=== What to do ===
The listing below is to be reproduced in full, exactly as given.
Segment Start: Given records
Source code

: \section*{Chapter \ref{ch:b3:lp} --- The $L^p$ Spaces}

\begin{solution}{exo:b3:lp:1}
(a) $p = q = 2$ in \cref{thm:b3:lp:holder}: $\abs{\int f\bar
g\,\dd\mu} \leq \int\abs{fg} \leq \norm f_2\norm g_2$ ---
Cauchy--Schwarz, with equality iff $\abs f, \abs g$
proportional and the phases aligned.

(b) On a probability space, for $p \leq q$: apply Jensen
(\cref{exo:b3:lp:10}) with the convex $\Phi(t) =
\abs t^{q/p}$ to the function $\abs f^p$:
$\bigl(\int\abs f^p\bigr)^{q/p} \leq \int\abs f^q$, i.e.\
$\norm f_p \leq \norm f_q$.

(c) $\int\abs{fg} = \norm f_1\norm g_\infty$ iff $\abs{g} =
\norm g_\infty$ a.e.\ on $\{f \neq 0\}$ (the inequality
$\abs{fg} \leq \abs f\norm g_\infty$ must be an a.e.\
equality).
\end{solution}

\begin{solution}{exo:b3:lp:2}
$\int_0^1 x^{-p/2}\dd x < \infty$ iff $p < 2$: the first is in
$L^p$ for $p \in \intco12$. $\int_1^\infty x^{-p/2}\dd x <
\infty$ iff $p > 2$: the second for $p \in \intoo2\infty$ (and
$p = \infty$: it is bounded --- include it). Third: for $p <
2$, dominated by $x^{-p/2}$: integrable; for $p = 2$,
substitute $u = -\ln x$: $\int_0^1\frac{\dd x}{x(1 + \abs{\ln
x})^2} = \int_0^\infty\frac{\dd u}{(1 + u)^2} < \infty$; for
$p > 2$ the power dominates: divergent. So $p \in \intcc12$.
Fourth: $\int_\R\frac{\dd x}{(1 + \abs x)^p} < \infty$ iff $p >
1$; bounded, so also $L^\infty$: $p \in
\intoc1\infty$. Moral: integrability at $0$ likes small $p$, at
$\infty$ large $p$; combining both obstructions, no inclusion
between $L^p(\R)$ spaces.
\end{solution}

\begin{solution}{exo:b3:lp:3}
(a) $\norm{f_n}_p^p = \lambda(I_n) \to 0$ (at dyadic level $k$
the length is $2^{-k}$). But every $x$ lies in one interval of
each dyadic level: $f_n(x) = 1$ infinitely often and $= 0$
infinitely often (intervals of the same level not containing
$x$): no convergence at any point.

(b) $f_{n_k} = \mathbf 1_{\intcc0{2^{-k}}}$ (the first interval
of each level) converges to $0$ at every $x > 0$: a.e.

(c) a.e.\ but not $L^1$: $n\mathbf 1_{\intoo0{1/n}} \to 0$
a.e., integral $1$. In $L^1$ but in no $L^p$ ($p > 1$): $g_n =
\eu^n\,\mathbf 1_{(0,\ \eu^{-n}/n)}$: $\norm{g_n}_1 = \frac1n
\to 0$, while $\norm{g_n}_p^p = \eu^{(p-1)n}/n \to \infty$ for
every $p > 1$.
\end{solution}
Segment End: Given records
=== Written answer ===
Source code

: \section*{Chapter \ref{ch:b3:lp} --- The $L^p$ Spaces}

\begin{solution}{exo:b3:lp:1}
(a) $p = q = 2$ in \cref{thm:b3:lp:holder}: $\abs{\int f\bar
g\,\dd\mu} \leq \int\abs{fg} \leq \norm f_2\norm g_2$ ---
Cauchy--Schwarz, with equality iff $\abs f, \abs g$
proportional and the phases aligned.

(b) On a probability space, for $p \leq q$: apply Jensen
(\cref{exo:b3:lp:10}) with the convex $\Phi(t) =
\abs t^{q/p}$ to the function $\abs f^p$:
$\bigl(\int\abs f^p\bigr)^{q/p} \leq \int\abs f^q$, i.e.\
$\norm f_p \leq \norm f_q$.

(c) $\int\abs{fg} = \norm f_1\norm g_\infty$ iff $\abs{g} =
\norm g_\infty$ a.e.\ on $\{f \neq 0\}$ (the inequality
$\abs{fg} \leq \abs f\norm g_\infty$ must be an a.e.\
equality).
\end{solution}

\begin{solution}{exo:b3:lp:2}
$\int_0^1 x^{-p/2}\dd x < \infty$ iff $p < 2$: the first is in
$L^p$ for $p \in \intco12$. $\int_1^\infty x^{-p/2}\dd x <
\infty$ iff $p > 2$: the second for $p \in \intoo2\infty$ (and
$p = \infty$: it is bounded --- include it). Third: for $p <
2$, dominated by $x^{-p/2}$: integrable; for $p = 2$,
substitute $u = -\ln x$: $\int_0^1\frac{\dd x}{x(1 + \abs{\ln
x})^2} = \int_0^\infty\frac{\dd u}{(1 + u)^2} < \infty$; for
$p > 2$ the power dominates: divergent. So $p \in \intcc12$.
Fourth: $\int_\R\frac{\dd x}{(1 + \abs x)^p} < \infty$ iff $p >
1$; bounded, so also $L^\infty$: $p \in
\intoc1\infty$. Moral: integrability at $0$ likes small $p$, at
$\infty$ large $p$; combining both obstructions, no inclusion
between $L^p(\R)$ spaces.
\end{solution}

\begin{solution}{exo:b3:lp:3}
(a) $\norm{f_n}_p^p = \lambda(I_n) \to 0$ (at dyadic level $k$
the length is $2^{-k}$). But every $x$ lies in one interval of
each dyadic level: $f_n(x) = 1$ infinitely often and $= 0$
infinitely often (intervals of the same level not containing
$x$): no convergence at any point.

(b) $f_{n_k} = \mathbf 1_{\intcc0{2^{-k}}}$ (the first interval
of each level) converges to $0$ at every $x > 0$: a.e.

(c) a.e.\ but not $L^1$: $n\mathbf 1_{\intoo0{1/n}} \to 0$
a.e., integral $1$. In $L^1$ but in no $L^p$ ($p > 1$): $g_n =
\eu^n\,\mathbf 1_{(0,\ \eu^{-n}/n)}$: $\norm{g_n}_1 = \frac1n
\to 0$, while $\norm{g_n}_p^p = \eu^{(p-1)n}/n \to \infty$ for
every $p > 1$.
\end{solution}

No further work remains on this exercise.